§ Instructions to follow: Every line of the records that contains the string "java" counts once; give the total and nothing else.
==== Data shown ====
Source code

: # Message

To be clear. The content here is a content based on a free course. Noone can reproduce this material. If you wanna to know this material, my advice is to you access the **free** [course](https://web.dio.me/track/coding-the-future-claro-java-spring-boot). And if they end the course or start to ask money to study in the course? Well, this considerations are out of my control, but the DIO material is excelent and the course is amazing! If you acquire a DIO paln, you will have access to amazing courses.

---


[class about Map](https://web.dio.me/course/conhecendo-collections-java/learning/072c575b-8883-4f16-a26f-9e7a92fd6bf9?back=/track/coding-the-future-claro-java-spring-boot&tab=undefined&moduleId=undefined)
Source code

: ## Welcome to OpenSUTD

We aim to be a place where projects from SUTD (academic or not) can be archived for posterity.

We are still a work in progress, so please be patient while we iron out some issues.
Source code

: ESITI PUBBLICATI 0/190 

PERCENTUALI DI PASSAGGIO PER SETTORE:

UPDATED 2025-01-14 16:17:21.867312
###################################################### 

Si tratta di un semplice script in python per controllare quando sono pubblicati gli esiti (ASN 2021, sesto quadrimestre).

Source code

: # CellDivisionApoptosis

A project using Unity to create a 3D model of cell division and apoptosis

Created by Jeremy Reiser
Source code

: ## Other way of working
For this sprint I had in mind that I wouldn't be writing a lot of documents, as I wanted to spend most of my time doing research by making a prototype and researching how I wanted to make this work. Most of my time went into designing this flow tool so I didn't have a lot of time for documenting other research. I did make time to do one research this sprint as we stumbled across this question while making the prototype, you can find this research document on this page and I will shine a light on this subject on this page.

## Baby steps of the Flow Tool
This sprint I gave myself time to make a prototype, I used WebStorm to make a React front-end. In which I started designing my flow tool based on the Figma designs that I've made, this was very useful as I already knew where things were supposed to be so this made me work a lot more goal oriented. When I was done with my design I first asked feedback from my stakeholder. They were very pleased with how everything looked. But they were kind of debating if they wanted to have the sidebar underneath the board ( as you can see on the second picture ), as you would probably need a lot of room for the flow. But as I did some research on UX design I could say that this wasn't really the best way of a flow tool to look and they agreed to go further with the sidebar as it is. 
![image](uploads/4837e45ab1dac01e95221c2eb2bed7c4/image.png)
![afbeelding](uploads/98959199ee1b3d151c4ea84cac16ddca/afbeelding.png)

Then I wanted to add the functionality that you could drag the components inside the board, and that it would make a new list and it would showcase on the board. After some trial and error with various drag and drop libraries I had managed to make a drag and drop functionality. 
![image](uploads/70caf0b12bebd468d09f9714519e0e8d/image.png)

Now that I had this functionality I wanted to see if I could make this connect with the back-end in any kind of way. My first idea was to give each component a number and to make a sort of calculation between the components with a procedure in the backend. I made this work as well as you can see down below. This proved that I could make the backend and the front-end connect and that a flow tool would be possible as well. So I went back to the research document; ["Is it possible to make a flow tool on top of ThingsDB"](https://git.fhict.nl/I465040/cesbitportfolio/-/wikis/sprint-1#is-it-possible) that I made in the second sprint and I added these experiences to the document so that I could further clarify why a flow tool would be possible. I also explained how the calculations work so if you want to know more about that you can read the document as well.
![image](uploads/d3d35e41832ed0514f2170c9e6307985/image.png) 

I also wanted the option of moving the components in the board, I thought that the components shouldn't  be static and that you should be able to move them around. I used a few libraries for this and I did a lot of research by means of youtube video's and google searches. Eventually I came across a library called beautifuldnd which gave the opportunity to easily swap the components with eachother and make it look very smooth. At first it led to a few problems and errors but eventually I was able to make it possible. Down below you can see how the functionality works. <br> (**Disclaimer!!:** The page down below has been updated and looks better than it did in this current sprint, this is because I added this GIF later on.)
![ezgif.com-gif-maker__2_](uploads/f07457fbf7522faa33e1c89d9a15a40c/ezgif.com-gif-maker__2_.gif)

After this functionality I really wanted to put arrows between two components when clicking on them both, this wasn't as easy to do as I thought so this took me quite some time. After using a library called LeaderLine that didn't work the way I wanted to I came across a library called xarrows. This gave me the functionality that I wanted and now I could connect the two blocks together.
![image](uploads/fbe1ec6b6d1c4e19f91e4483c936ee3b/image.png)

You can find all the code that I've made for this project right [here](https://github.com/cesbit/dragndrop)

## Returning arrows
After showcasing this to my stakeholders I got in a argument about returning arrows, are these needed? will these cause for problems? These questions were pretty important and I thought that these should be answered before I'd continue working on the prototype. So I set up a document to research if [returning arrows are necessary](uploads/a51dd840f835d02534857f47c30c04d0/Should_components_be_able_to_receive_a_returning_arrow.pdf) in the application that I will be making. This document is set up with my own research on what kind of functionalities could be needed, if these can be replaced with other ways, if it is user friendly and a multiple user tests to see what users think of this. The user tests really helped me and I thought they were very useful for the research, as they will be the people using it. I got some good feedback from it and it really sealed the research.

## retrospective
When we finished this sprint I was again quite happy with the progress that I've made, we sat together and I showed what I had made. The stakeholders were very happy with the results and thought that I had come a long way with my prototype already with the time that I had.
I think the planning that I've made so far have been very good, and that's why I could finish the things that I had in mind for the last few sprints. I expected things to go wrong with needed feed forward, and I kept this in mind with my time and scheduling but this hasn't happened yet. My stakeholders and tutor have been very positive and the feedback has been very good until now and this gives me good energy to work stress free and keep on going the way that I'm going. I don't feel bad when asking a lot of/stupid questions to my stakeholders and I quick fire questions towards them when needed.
====
§ Answer area: 2